In a particularly great essay, writer Stacia L. Brown dissects what was so powerful about Lupita Nyong’o’s Oscar win:

This is not a reality as well known to American black girls with silver screen ambitions. We watch our stateside actresses languish in Hollywood for decades, delivering pounds of flesh just for bit parts: girlfriends in black films and girlfriends in white films and staid, put-upon wives in comedies, action films, biopics. And yes, even now, the occasional brave domestic, even now, the harrowingly tortured slave. We see them shed their apple-cheeked innocence all too quickly, becoming more vocal and more cynical about the dearth of complex and meaty work for them to do as they age.
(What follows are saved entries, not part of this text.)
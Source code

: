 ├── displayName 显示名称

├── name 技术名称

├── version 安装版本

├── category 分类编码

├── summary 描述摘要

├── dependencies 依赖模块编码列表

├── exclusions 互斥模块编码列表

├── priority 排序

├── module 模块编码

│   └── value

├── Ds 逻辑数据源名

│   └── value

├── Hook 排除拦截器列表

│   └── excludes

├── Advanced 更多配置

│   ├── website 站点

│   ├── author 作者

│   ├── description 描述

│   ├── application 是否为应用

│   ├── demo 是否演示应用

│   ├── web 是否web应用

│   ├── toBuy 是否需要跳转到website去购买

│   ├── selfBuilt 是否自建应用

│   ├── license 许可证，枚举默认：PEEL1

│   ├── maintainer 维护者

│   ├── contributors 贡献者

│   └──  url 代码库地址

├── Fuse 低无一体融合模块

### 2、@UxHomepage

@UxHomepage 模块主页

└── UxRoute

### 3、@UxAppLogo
Jared Leto’s win for Best Supporting Actor was, as expected, full of complications. On Jezebel, Kat Callahan argues that his Oscar was undeserved:

From her affected voice, to the way she walks, to the traits that seem more of mix of different drag tropes than real personalities of trans women, Rayon is a plot device. She is written as such, and her place within the narrative does not exceed these boundaries. Leto himself could have done a great amount with tone, body language, and facial expressions through the film, especially during the scenes which dealt with addiction. He did not.

In a frequently shared post you probably already saw on your Facebook feed, the Self-Styled Siren examines Kim Novak’s surprising facial features in the context of her career as a sex symbol and Hollywood’s ever-increasing obsession with beauty:

So let’s say — just as a hypothetical for-instance — you are an 81-year-old star whose last movie was in 1991 and who hasn’t been to the Oscars in many a long year. Not that you were ever nominated for one in the first place; you were, after all, a sex symbol for most of your career. As the evening approaches, the anxiety sets in. Harsh lights, you think. High-definition cameras. And a public that remembers you chiefly as the ice goddess whose beauty once drove James Stewart to the brink of madness.